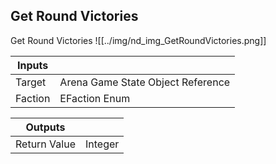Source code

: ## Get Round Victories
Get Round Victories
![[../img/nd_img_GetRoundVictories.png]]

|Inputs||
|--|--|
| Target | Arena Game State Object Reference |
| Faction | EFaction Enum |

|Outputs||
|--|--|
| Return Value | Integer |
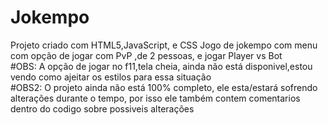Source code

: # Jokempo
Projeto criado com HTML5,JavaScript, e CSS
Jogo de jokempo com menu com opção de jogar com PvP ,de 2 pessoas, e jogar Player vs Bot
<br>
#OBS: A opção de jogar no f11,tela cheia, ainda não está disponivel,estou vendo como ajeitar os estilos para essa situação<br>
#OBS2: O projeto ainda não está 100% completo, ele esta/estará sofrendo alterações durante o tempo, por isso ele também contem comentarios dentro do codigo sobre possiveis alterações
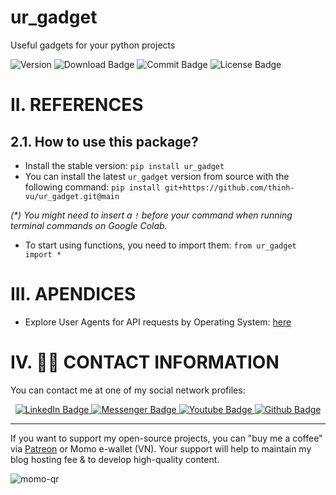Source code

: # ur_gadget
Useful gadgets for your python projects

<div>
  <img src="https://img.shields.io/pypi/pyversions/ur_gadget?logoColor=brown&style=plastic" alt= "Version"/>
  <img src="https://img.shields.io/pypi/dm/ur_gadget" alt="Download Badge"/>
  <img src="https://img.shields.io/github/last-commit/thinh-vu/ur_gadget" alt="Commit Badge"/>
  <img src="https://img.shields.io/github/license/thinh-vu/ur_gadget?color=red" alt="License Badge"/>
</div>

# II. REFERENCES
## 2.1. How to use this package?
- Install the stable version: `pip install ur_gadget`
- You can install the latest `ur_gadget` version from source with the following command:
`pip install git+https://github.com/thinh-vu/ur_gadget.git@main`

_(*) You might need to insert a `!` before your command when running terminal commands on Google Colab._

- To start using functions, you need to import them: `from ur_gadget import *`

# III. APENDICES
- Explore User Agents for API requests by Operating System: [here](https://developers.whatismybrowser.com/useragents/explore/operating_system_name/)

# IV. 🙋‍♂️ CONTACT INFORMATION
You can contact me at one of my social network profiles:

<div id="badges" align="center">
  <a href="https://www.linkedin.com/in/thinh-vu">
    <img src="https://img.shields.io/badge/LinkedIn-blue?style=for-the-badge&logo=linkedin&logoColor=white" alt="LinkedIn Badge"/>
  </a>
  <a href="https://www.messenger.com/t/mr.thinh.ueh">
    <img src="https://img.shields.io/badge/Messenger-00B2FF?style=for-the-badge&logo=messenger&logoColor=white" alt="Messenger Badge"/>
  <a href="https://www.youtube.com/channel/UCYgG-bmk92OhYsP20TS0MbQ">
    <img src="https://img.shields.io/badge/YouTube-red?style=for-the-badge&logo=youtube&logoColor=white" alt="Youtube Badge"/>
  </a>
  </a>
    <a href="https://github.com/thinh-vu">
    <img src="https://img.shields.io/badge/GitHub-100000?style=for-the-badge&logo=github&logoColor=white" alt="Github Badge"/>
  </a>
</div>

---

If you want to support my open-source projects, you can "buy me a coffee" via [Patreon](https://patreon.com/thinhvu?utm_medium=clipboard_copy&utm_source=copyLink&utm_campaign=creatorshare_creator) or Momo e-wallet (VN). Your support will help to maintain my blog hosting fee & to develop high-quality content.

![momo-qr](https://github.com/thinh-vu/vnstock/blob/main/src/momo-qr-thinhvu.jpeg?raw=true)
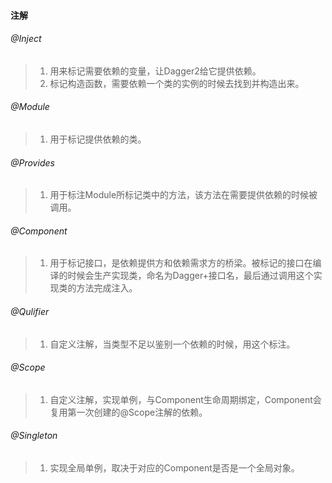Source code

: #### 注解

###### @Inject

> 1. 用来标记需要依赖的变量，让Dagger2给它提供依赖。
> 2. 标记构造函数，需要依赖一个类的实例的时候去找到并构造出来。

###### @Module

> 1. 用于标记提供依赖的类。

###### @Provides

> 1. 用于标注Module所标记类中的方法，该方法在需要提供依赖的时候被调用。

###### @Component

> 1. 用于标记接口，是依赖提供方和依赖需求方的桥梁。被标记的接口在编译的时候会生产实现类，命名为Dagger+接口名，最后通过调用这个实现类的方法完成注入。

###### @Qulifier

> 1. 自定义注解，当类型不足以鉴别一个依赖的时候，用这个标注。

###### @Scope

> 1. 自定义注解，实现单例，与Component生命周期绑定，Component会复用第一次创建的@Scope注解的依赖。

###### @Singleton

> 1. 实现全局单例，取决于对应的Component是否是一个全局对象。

## Prompt
What is needed here is each line above set down word for word, minus the images.

## Solved exercise
Source code

: ## Get Round Victories
Get Round Victories
![[../img/nd_img_GetRoundVictories.png]]

|Inputs||
|--|--|
| Target | Arena Game State Object Reference |
| Faction | EFaction Enum |

|Outputs||
|--|--|
| Return Value | Integer |
Source code

: # Jokempo
Projeto criado com HTML5,JavaScript, e CSS
Jogo de jokempo com menu com opção de jogar com PvP ,de 2 pessoas, e jogar Player vs Bot
<br>
#OBS: A opção de jogar no f11,tela cheia, ainda não está disponivel,estou vendo como ajeitar os estilos para essa situação<br>
#OBS2: O projeto ainda não está 100% completo, ele esta/estará sofrendo alterações durante o tempo, por isso ele também contem comentarios dentro do codigo sobre possiveis alterações
Source code

: # ur_gadget
Useful gadgets for your python projects

<div>
  <img src="https://img.shields.io/pypi/pyversions/ur_gadget?logoColor=brown&style=plastic" alt= "Version"/>
  <img src="https://img.shields.io/pypi/dm/ur_gadget" alt="Download Badge"/>
  <img src="https://img.shields.io/github/last-commit/thinh-vu/ur_gadget" alt="Commit Badge"/>
  <img src="https://img.shields.io/github/license/thinh-vu/ur_gadget?color=red" alt="License Badge"/>
</div>

# II. REFERENCES
## 2.1. How to use this package?
- Install the stable version: `pip install ur_gadget`
- You can install the latest `ur_gadget` version from source with the following command:
`pip install git+https://github.com/thinh-vu/ur_gadget.git@main`

_(*) You might need to insert a `!` before your command when running terminal commands on Google Colab._

- To start using functions, you need to import them: `from ur_gadget import *`

# III. APENDICES
- Explore User Agents for API requests by Operating System: [here](https://developers.whatismybrowser.com/useragents/explore/operating_system_name/)

# IV. 🙋‍♂️ CONTACT INFORMATION
You can contact me at one of my social network profiles:

<div id="badges" align="center">
  <a href="https://www.linkedin.com/in/thinh-vu">
    <img src="https://img.shields.io/badge/LinkedIn-blue?style=for-the-badge&logo=linkedin&logoColor=white" alt="LinkedIn Badge"/>
  </a>
  <a href="https://www.messenger.com/t/mr.thinh.ueh">
    <img src="https://img.shields.io/badge/Messenger-00B2FF?style=for-the-badge&logo=messenger&logoColor=white" alt="Messenger Badge"/>
  <a href="https://www.youtube.com/channel/UCYgG-bmk92OhYsP20TS0MbQ">
    <img src="https://img.shields.io/badge/YouTube-red?style=for-the-badge&logo=youtube&logoColor=white" alt="Youtube Badge"/>
  </a>
  </a>
    <a href="https://github.com/thinh-vu">
    <img src="https://img.shields.io/badge/GitHub-100000?style=for-the-badge&logo=github&logoColor=white" alt="Github Badge"/>
  </a>
</div>

---

If you want to support my open-source projects, you can "buy me a coffee" via [Patreon](https://patreon.com/thinhvu?utm_medium=clipboard_copy&utm_source=copyLink&utm_campaign=creatorshare_creator) or Momo e-wallet (VN). Your support will help to maintain my blog hosting fee & to develop high-quality content.

![momo-qr](https://github.com/thinh-vu/vnstock/blob/main/src/momo-qr-thinhvu.jpeg?raw=true)
Source code

: #### 注解

###### @Inject

> 1. 用来标记需要依赖的变量，让Dagger2给它提供依赖。
> 2. 标记构造函数，需要依赖一个类的实例的时候去找到并构造出来。

###### @Module

> 1. 用于标记提供依赖的类。

###### @Provides

> 1. 用于标注Module所标记类中的方法，该方法在需要提供依赖的时候被调用。

###### @Component

> 1. 用于标记接口，是依赖提供方和依赖需求方的桥梁。被标记的接口在编译的时候会生产实现类，命名为Dagger+接口名，最后通过调用这个实现类的方法完成注入。

###### @Qulifier

> 1. 自定义注解，当类型不足以鉴别一个依赖的时候，用这个标注。

###### @Scope

> 1. 自定义注解，实现单例，与Component生命周期绑定，Component会复用第一次创建的@Scope注解的依赖。

###### @Singleton

> 1. 实现全局单例，取决于对应的Component是否是一个全局对象。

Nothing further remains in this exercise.